Atsushi Nanashima et al. Anticancer Res. 2018 Apr.

Abstract

Background/aim: Intraductal papillary neoplasm of the bile duct (IPNB) is defined as a non-invasive malignancy and disparity of its histological diagnosis with related diseases remains.

Patients and methods: Twenty-six cases of IPNB and 12 of papillary adenocarcinomas (PAC) at two Institutes were investigated.

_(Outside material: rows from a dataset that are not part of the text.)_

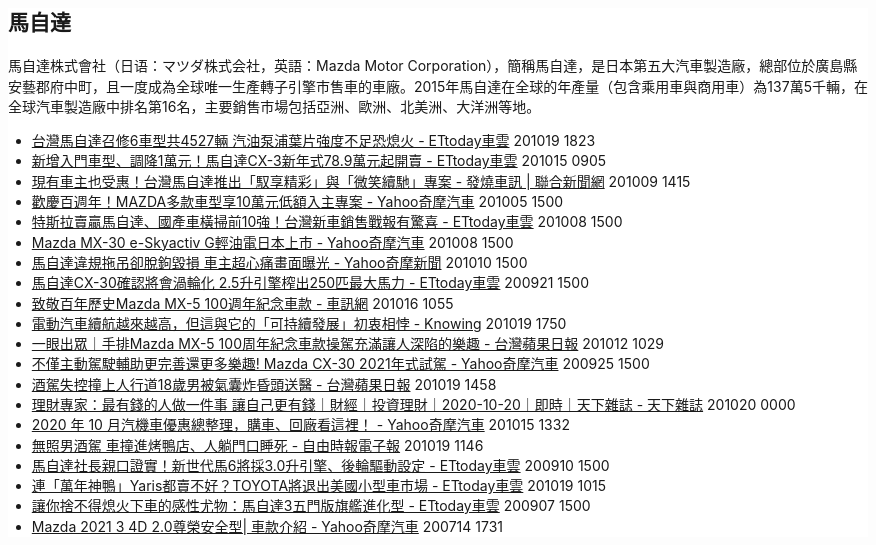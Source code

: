 ## 馬自達

馬自達株式會社（日语：マツダ株式会社，英語：Mazda Motor Corporation），簡稱馬自達，是日本第五大汽車製造廠，總部位於廣島縣安藝郡府中町，且一度成為全球唯一生產轉子引擎市售車的車廠。2015年馬自達在全球的年產量（包含乘用車與商用車）為137萬5千輛，在全球汽車製造廠中排名第16名，主要銷售市場包括亞洲、歐洲、北美洲、大洋洲等地。
- [台灣馬自達召修6車型共4527輛 汽油泵浦葉片強度不足恐熄火 - ETtoday車雲](https://speed.ettoday.net/news/1835079 "台灣馬自達召修6車型共4527輛 汽油泵浦葉片強度不足恐熄火 - ETtoday車雲") 201019 1823
- [新增入門車型、調降1萬元！馬自達CX-3新年式78.9萬元起開賣 - ETtoday車雲](https://speed.ettoday.net/news/1831333 "新增入門車型、調降1萬元！馬自達CX-3新年式78.9萬元起開賣 - ETtoday車雲") 201015 0905
- [現有車主也受惠！台灣馬自達推出「馭享精彩」與「微笑續馳」專案 - 發燒車訊 | 聯合新聞網](https://autos.udn.com/autos/story/7825/4922934 "現有車主也受惠！台灣馬自達推出「馭享精彩」與「微笑續馳」專案 - 發燒車訊 | 聯合新聞網") 201009 1415
- [歡慶百週年！MAZDA多款車型享10萬元低額入主專案 - Yahoo奇摩汽車](https://autos.yahoo.com.tw/news/%E6%AD%A1%E6%85%B6%E7%99%BE%E9%80%B1%E5%B9%B4-mazda%E5%A4%9A%E6%AC%BE%E8%BB%8A%E5%9E%8B%E4%BA%AB10%E8%90%AC%E5%85%83%E4%BD%8E%E9%A1%8D%E5%85%A5%E4%B8%BB%E5%B0%88%E6%A1%88-050251849.html "歡慶百週年！MAZDA多款車型享10萬元低額入主專案 - Yahoo奇摩汽車") 201005 1500
- [特斯拉賣贏馬自達、國產車橫掃前10強！台灣新車銷售戰報有驚喜 - ETtoday車雲](https://speed.ettoday.net/news/1826590 "特斯拉賣贏馬自達、國產車橫掃前10強！台灣新車銷售戰報有驚喜 - ETtoday車雲") 201008 1500
- [Mazda MX-30 e-Skyactiv G輕油電日本上市 - Yahoo奇摩汽車](https://autos.yahoo.com.tw/news/mazda-mx-30-e-skyactiv-032950049.html "Mazda MX-30 e-Skyactiv G輕油電日本上市 - Yahoo奇摩汽車") 201008 1500
- [馬自達違規拖吊卻脫鉤毀損 車主超心痛畫面曝光 - Yahoo奇摩新聞](https://tw.news.yahoo.com/%E9%A6%AC%E8%87%AA%E9%81%94%E9%81%95%E8%A6%8F%E6%8B%96%E5%90%8A%E5%8D%BB%E8%84%AB%E9%89%A4%E6%AF%80%E6%90%8D-%E8%BB%8A%E4%B8%BB%E8%B6%85%E5%BF%83%E7%97%9B%E7%95%AB%E9%9D%A2%E6%9B%9D%E5%85%89-062751890.html "馬自達違規拖吊卻脫鉤毀損 車主超心痛畫面曝光 - Yahoo奇摩新聞") 201010 1500
- [馬自達CX-30確認將會渦輪化 2.5升引擎榨出250匹最大馬力 - ETtoday車雲](https://speed.ettoday.net/news/1812367 "馬自達CX-30確認將會渦輪化 2.5升引擎榨出250匹最大馬力 - ETtoday車雲") 200921 1500
- [致敬百年歷史Mazda MX-5 100週年紀念車款 - 車訊網](https://www.carnews.com/article/info/26c2b0b3-fefc-11ea-ad31-42010af00004 "致敬百年歷史Mazda MX-5 100週年紀念車款 - 車訊網") 201016 1055
- [電動汽車續航越來越高，但這與它的「可持續發展」初衷相悖 - Knowing](http://news.knowing.asia/news/ea63c8e2-9e9a-405e-8373-b18329bd2bea "電動汽車續航越來越高，但這與它的「可持續發展」初衷相悖 - Knowing") 201019 1750
- [一眼出眾｜手排Mazda MX-5 100周年紀念車款操駕充滿讓人深陷的樂趣 - 台灣蘋果日報](https://tw.appledaily.com/gadget/20201012/DH6LFP6IYRBQHOFAUPMBZUIRVM/ "一眼出眾｜手排Mazda MX-5 100周年紀念車款操駕充滿讓人深陷的樂趣 - 台灣蘋果日報") 201012 1029
- [不僅主動駕駛輔助更完善還更多樂趣! Mazda CX-30 2021年式試駕 - Yahoo奇摩汽車](https://autos.yahoo.com.tw/news/%E4%B8%8D%E5%83%85%E4%B8%BB%E5%8B%95%E9%A7%95%E9%A7%9B%E8%BC%94%E5%8A%A9%E6%9B%B4%E5%AE%8C%E5%96%84%E9%82%84%E6%9B%B4%E5%A4%9A%E6%A8%82%E8%B6%A3-mazda-cx-30-2021%E5%B9%B4%E5%BC%8F%E8%A9%A6%E9%A7%95-004038217.html "不僅主動駕駛輔助更完善還更多樂趣! Mazda CX-30 2021年式試駕 - Yahoo奇摩汽車") 200925 1500
- [酒駕失控撞上人行道18歲男被氣囊炸昏頭送醫 - 台灣蘋果日報](https://tw.appledaily.com/local/20201019/D7R2LFCZKVAKDM6S3LPQKHPGM4/ "酒駕失控撞上人行道18歲男被氣囊炸昏頭送醫 - 台灣蘋果日報") 201019 1458
- [理財專家：最有錢的人做一件事 讓自己更有錢｜財經｜投資理財｜2020-10-20｜即時｜天下雜誌 - 天下雜誌](https://www.cw.com.tw/article/5102400 "理財專家：最有錢的人做一件事 讓自己更有錢｜財經｜投資理財｜2020-10-20｜即時｜天下雜誌 - 天下雜誌") 201020 0000
- [2020 年 10 月汽機車優惠總整理，購車、回廠看這裡！ - Yahoo奇摩汽車](https://autos.yahoo.com.tw/news/2020-%E5%B9%B4-10-%E6%9C%88%E6%B1%BD%E6%A9%9F%E8%BB%8A%E5%84%AA%E6%83%A0%E7%B8%BD%E6%95%B4%E7%90%86-%E8%B3%BC%E8%BB%8A-012628866.html "2020 年 10 月汽機車優惠總整理，購車、回廠看這裡！ - Yahoo奇摩汽車") 201015 1332
- [無照男酒駕 車撞進烤鴨店、人躺門口睡死 - 自由時報電子報](https://news.ltn.com.tw/news/society/breakingnews/3325564 "無照男酒駕 車撞進烤鴨店、人躺門口睡死 - 自由時報電子報") 201019 1146
- [馬自達社長親口證實！新世代馬6將採3.0升引擎、後輪驅動設定 - ETtoday車雲](https://speed.ettoday.net/news/1804949 "馬自達社長親口證實！新世代馬6將採3.0升引擎、後輪驅動設定 - ETtoday車雲") 200910 1500
- [連「萬年神鴨」Yaris都賣不好？TOYOTA將退出美國小型車市場 - ETtoday車雲](https://speed.ettoday.net/news/1834613 "連「萬年神鴨」Yaris都賣不好？TOYOTA將退出美國小型車市場 - ETtoday車雲") 201019 1015
- [讓你捨不得熄火下車的感性尤物：馬自達3五門版旗艦進化型 - ETtoday車雲](https://speed.ettoday.net/news/1802968 "讓你捨不得熄火下車的感性尤物：馬自達3五門版旗艦進化型 - ETtoday車雲") 200907 1500
- [Mazda 2021 3 4D 2.0尊榮安全型| 車款介紹 - Yahoo奇摩汽車](https://autos.yahoo.com.tw/new-cars/trim/mazda-3-4d-2021-2.0%E5%B0%8A%E6%A6%AE%E5%AE%89%E5%85%A8%E5%9E%8B "Mazda 2021 3 4D 2.0尊榮安全型| 車款介紹 - Yahoo奇摩汽車") 200714 1731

Results: The prevalence of biliary dilatation and mucin secretion in the group with IPNB was significantly higher compared to the group with PAC (p<0.01). IPNB was predominantly located in the proximal bile duct compared to the location of PAC (p<0.01). Mis-matching of a second histological diagnosis was observed in 27% of IPNB and 25% of PAC, respectively. The prevalence of tumor relapse was significantly higher in PAC than in IPNB (p<0.05), and the overall survival was significantly better in IPNB than in PAC (p<0.01).

Conclusion: Although IPNB is currently defined under histological criteria, morphologies were various and disparity in histological diagnosis for IPNB remains problematic when the clinical strategy is contemplated.

Keywords: Intraductal papillary neoplasm of bile duct; papillary adenocarcinoma; pathological diagnosis; resection.